I am having a nice back-and-forth with the ever-sharp Salmon, in the comments, here — about what might have caused the run-up in Schering stock prices from January 1, 2007 to May 1, 2007. . . . do read that, but here is what the Complaint alleges was said by Carrie Cox one day before she began the series of $29 million (gross — about $11 million, net) liquidations of her options positions — about Vyotrin’s benefits (see pages 28 to 29 of the full complaint — in 237 page PDF format):
. . . .During Schering’s First Quarter 2007 Earnings Call on April 19, 2007, Hassan stated: “We continue to grow VYTORIN and ZETIA despite the new wave of generics that has recently entered the market. As we have said before, physicians and their patients are following the evolving medical science; evolving medical science that is indicating that lower LDL cholesterol is better. And now we will be extending the core of our cholesterol business into Japan.”
During the call, Defendant Cox added: “At last month’s American College of Cardiology meeting, lowering LDL was again validated as the primary target of lipid therapy and with lower clearly better, we believe this plays right into the strength of our cholesterol franchise. Only VYTORIN provides more than a 50% LDL reduction at the usual starting dose and across the dosing range. More than Lipitor and more than Crestor.”. . .

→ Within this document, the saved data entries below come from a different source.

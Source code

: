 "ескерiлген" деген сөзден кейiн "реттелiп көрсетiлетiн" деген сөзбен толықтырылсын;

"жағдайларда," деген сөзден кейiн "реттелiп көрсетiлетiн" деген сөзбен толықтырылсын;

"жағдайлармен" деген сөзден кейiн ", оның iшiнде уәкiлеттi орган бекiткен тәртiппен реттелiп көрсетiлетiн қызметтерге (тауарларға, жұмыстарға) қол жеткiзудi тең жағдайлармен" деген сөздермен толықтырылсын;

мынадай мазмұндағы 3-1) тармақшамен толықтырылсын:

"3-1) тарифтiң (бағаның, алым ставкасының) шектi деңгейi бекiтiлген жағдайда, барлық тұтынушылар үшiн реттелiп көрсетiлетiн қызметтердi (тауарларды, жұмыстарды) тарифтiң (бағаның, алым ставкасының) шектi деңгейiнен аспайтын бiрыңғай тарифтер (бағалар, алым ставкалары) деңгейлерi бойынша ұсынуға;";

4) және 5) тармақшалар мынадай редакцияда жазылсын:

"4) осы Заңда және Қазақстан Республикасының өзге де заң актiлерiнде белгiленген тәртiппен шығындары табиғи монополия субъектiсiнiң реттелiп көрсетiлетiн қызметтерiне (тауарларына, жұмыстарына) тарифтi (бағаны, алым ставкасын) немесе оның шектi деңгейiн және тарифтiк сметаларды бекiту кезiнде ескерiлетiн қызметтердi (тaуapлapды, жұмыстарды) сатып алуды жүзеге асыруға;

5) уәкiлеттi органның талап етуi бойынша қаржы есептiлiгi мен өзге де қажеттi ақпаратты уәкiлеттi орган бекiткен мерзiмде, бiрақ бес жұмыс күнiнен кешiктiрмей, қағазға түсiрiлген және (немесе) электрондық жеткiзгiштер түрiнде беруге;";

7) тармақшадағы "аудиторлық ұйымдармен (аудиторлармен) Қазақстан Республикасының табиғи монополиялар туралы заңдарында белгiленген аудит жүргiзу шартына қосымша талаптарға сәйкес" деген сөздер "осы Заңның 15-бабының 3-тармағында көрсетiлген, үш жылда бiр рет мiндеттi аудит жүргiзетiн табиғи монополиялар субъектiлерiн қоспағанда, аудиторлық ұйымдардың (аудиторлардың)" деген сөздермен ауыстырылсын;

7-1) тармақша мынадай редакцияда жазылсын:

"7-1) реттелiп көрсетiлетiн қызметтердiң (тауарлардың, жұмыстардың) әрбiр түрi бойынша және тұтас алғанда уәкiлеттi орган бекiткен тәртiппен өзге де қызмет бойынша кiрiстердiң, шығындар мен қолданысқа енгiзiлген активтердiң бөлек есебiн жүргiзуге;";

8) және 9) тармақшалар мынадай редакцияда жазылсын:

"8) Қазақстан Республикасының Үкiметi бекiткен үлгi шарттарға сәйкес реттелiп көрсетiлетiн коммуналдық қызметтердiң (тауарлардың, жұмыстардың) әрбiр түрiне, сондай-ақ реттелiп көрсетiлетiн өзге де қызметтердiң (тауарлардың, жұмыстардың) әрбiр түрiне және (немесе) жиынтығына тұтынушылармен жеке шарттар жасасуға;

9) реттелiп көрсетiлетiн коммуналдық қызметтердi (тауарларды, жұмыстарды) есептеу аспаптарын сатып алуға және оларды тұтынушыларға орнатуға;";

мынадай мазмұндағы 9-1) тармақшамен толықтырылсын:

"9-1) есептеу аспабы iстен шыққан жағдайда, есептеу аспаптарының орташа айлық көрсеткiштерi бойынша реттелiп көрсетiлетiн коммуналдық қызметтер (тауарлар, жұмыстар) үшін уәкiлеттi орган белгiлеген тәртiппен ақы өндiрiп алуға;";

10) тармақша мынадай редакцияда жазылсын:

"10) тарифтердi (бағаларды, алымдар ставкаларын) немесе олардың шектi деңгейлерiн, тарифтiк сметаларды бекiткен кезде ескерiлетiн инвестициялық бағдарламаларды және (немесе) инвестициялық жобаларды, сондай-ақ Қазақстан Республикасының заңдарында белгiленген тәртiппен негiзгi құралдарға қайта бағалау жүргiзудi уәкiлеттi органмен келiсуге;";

According to Schering’s press release, in that First Quarter 2007, Vytorin/Zetia sales grew at an explosive 48 percent (over the comparable First Quarter of 2006); and Equity Income (or profit) from those sales was up a full 21 percent. Wow. That’s some mo-jo, right there.
So — what did she really know? And when did she — and CEO Fred Hassan — know it?
That is a very significant part of what this litigation is all about.